Singles from Consequences
- "Five O'Clock in the Morning" / "The Flood" Released: 2 December 1977;

= Consequences (Godley & Creme album) =

Consequences is the debut studio album by the English pop artists Godley & Creme. It was released in 1977 as a boxed triple-LP.

Created as a concept album, it incorporates a play, with all characters voiced by comedian Peter Cook, and singing by Sarah Vaughan, who was brought into the project by Phonogram after trying to secure Ella Fitzgerald.

The album was released in two abbreviated, single-album versions: an eight-track album, Musical Excerpts from Consequences (1977) and a 10-track album, Music from Consequences (1979). A single was also released, "Five O'clock in the Morning" / "The Flood".
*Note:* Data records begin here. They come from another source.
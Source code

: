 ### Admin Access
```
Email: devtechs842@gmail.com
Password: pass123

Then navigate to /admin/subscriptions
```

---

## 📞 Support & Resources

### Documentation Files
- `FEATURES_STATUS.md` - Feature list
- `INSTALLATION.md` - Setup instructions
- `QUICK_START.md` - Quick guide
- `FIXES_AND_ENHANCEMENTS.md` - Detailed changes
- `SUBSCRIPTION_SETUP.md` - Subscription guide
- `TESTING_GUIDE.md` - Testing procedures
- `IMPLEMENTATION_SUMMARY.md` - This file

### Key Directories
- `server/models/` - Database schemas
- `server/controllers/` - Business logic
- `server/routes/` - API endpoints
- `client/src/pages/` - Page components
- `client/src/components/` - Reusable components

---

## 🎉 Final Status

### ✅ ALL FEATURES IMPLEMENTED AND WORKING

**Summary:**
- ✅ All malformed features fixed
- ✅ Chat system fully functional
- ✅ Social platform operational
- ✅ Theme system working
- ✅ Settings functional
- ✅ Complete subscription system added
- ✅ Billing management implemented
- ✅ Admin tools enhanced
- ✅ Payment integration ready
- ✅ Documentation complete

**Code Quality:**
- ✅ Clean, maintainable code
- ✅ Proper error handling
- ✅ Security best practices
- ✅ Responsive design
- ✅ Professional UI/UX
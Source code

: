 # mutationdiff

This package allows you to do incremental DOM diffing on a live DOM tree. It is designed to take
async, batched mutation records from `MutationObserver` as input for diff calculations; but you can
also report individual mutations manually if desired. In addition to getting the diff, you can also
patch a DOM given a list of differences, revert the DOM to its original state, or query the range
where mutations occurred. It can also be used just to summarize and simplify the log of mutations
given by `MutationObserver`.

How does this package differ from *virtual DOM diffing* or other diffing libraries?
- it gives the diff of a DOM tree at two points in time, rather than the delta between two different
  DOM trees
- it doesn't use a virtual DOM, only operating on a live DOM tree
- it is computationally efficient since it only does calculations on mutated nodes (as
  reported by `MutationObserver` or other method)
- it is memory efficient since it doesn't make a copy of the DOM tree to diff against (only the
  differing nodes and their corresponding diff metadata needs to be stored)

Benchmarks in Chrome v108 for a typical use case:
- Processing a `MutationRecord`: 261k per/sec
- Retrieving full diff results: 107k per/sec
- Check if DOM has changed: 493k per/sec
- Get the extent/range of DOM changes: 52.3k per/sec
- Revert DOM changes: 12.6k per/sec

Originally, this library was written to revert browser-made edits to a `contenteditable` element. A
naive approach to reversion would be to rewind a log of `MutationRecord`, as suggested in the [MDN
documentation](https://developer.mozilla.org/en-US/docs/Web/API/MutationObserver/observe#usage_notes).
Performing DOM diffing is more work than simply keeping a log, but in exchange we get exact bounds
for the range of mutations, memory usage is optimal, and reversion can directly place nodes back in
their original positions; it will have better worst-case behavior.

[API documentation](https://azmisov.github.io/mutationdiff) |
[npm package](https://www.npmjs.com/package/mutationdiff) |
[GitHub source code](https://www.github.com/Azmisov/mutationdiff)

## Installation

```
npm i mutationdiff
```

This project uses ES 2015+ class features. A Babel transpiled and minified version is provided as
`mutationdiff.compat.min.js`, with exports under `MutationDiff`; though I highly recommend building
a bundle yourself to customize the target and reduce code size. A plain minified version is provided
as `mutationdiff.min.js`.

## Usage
The concept of the album was described at the time as "the story of man's last defence against an irate nature".

== Production ==

The album began as a demonstration record for the 'Gizmotron', or Gizmo. This was an electric guitar effect device that Godley and Creme had invented a few years earlier as a means of providing orchestral textures, because the band at that stage could not afford to hire orchestral players to augment their recordings. The Gizmo was an electro-mechanical device which was clamped over the bridge of an electric guitar; it contained six small motor-driven toothed plastic wheels that, when pushed into contact with the strings, created a 'bowing' effect, producing notes and chords with endless sustain that, with additional audio effects treatment and overdubbing, could emulate violins, violas, cellos and basses. Godley and Creme had begun work on songs for the Gizmo before leaving 10cc, but quit the band when they realised the songs could not comfortably appear on 10cc albums.

The album was recorded over 18 months at Strawberry Studios in Stockport and The Manor in Shipton-on-Cherwell, Oxfordshire, with Godley, Creme and engineer Martin Lawrence going to extraordinary lengths to create its special effects. At one point, to create the impression that the listener is inside a coffin during a burial, a binaural "head" microphone unit was placed behind a board at the foot of a flight of stairs, while Godley shovelled sand on to it. Three days were spent producing a saxophone sound from an electric guitar; each note of a guitar solo was recorded separately and faded in on the track, which was then sent through a speaker and out of a rubber hose with perforated cigarette paper at the end. Enough pressure was displaced by forcing the sound through the holes of the cigarette paper to give the rasp of a saxophone.

== The plot ==
A website devoted to the album explains that the main action of the play takes place in the office of the increasingly drunken solicitor Mr. Haig; he is negotiating the divorce between Walter Stapleton and his French wife Lulu, represented by Mr. Pepperman. They are continually interrupted by Mr. Blint, an eccentric composer, who lives below; when the building was redeveloped he was the only tenant who refused to sell and a hole remains in Mr. Haig's floor which is, technically, Blint's attic; it is through this hole that Blint addresses them; however, Blint can also be heard entering and leaving the office by way of an elevator.

The litigants are unaware that larger forces are at work; the world is being threatened by a meteorological disaster. Weather is possibly being used as a weapon in a global war, and eventually it dawns on them that only Mr. Blint can save them, with his arcane knowledge of pyramids, music and the number 17.

== Critical reaction ==

The album was first played to the Phonogram/Mercury Records sales force at an elaborate presentation in a domed 17th century church in Amsterdam, the Netherlands, with a Scottish MC (Phonogram MD Ken Maliphant) declaring: "You may like it, you may loathe it, but you can't afford to ignore... Consequences!".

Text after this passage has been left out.